━━ MATERIAL SUPPLIED ━━

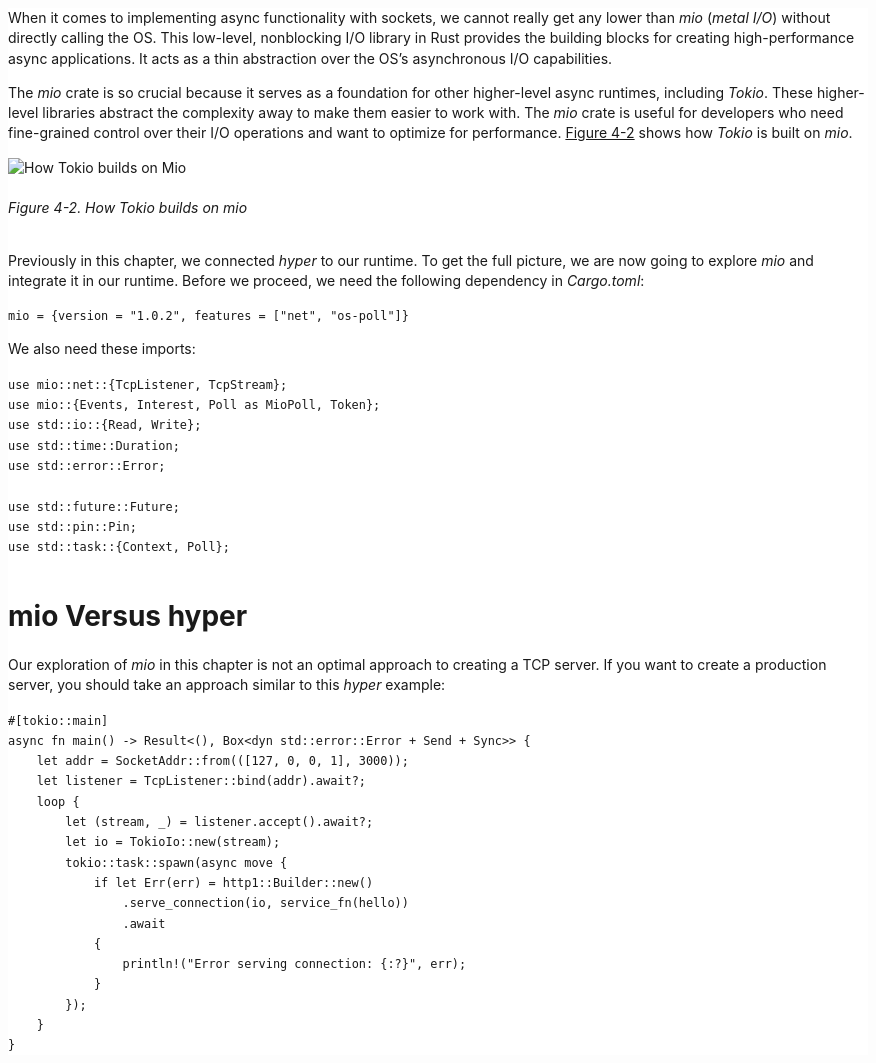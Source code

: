 When it comes to implementing async functionality with sockets, we cannot really get any lower than *mio* (*metal I/O*) without directly calling the OS. This low-level, nonblocking I/O library in Rust provides the building blocks for creating high-performance async applications. It acts as a thin abstraction over the OS’s asynchronous I/O capabilities.

The *mio* crate is so crucial because it serves as a foundation for other higher-level async runtimes, including *Tokio*. These higher-level libraries abstract the complexity away to make them easier to work with. The *mio* crate is useful for developers who need fine-grained control over their I/O operations and want to optimize for performance. [Figure 4-2](https://learning.oreilly.com/library/view/async-rust/9781098149086/ch04.html#fig0402) shows how *Tokio* is built on *mio*.

![How Tokio builds on Mio](https://learning.oreilly.com/api/v2/epubs/urn:orm:book:9781098149086/files/assets/asru_0402.png)

###### Figure 4-2. How Tokio builds on mio

Previously in this chapter, we connected *hyper* to our runtime. To get the full picture, we are now going to explore *mio* and integrate it in our runtime. Before we proceed, we need the following dependency in *Cargo.toml*:

```
mio = {version = "1.0.2", features = ["net", "os-poll"]}
```

We also need these imports:

```
use mio::net::{TcpListener, TcpStream};
use mio::{Events, Interest, Poll as MioPoll, Token};
use std::io::{Read, Write};
use std::time::Duration;
use std::error::Error;

use std::future::Future;
use std::pin::Pin;
use std::task::{Context, Poll};
```

# mio Versus hyper

Our exploration of *mio* in this chapter is not an optimal approach to creating a TCP server. If you want to create a production server, you should take an approach similar to this *hyper* example:

```
#[tokio::main]
async fn main() -> Result<(), Box<dyn std::error::Error + Send + Sync>> {
    let addr = SocketAddr::from(([127, 0, 0, 1], 3000));
    let listener = TcpListener::bind(addr).await?;
    loop {
        let (stream, _) = listener.accept().await?;
        let io = TokioIo::new(stream);
        tokio::task::spawn(async move {
            if let Err(err) = http1::Builder::new()
                .serve_connection(io, service_fn(hello))
                .await
            {
                println!("Error serving connection: {:?}", err);
            }
        });
    }
}
```
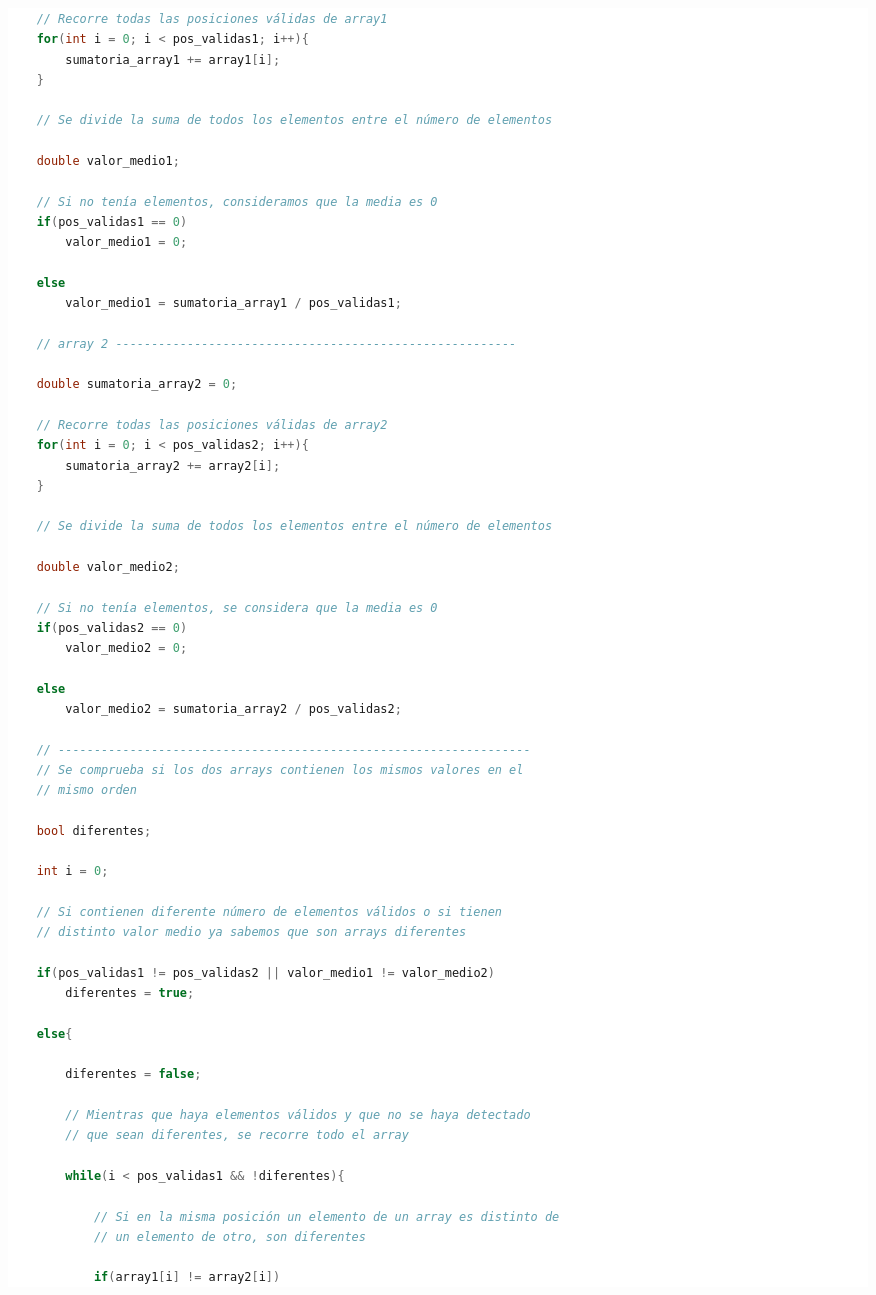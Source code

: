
 ```cpp
	// Recorre todas las posiciones válidas de array1
	for(int i = 0; i < pos_validas1; i++){
		sumatoria_array1 += array1[i];
	}

	// Se divide la suma de todos los elementos entre el número de elementos

	double valor_medio1;

	// Si no tenía elementos, consideramos que la media es 0
	if(pos_validas1 == 0)
		valor_medio1 = 0;

	else
		valor_medio1 = sumatoria_array1 / pos_validas1;

	// array 2 --------------------------------------------------------

	double sumatoria_array2 = 0;

	// Recorre todas las posiciones válidas de array2
	for(int i = 0; i < pos_validas2; i++){
		sumatoria_array2 += array2[i];
	}

	// Se divide la suma de todos los elementos entre el número de elementos

	double valor_medio2;

	// Si no tenía elementos, se considera que la media es 0
	if(pos_validas2 == 0)	
		valor_medio2 = 0;

	else
		valor_medio2 = sumatoria_array2 / pos_validas2;

	// ------------------------------------------------------------------
	// Se comprueba si los dos arrays contienen los mismos valores en el 
	// mismo orden

	bool diferentes;

	int i = 0;

	// Si contienen diferente número de elementos válidos o si tienen 
    // distinto valor medio ya sabemos que son arrays diferentes

	if(pos_validas1 != pos_validas2 || valor_medio1 != valor_medio2)
		diferentes = true;

	else{

		diferentes = false;

		// Mientras que haya elementos válidos y que no se haya detectado
		// que sean diferentes, se recorre todo el array

		while(i < pos_validas1 && !diferentes){
	
			// Si en la misma posición un elemento de un array es distinto de 
			// un elemento de otro, son diferentes

			if(array1[i] != array2[i])
```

━━━

Where a line of the entries contains "library", report that line.

__WRITTEN ANSWER__.
: When it comes to implementing async functionality with sockets, we cannot really get any lower than *mio* (*metal I/O*) without directly calling the OS. This low-level, nonblocking I/O library in Rust provides the building blocks for creating high-performance async applications. It acts as a thin abstraction over the OS’s asynchronous I/O capabilities.
The *mio* crate is so crucial because it serves as a foundation for other higher-level async runtimes, including *Tokio*. These higher-level libraries abstract the complexity away to make them easier to work with. The *mio* crate is useful for developers who need fine-grained control over their I/O operations and want to optimize for performance. [Figure 4-2](https://learning.oreilly.com/library/view/async-rust/9781098149086/ch04.html#fig0402) shows how *Tokio* is built on *mio*.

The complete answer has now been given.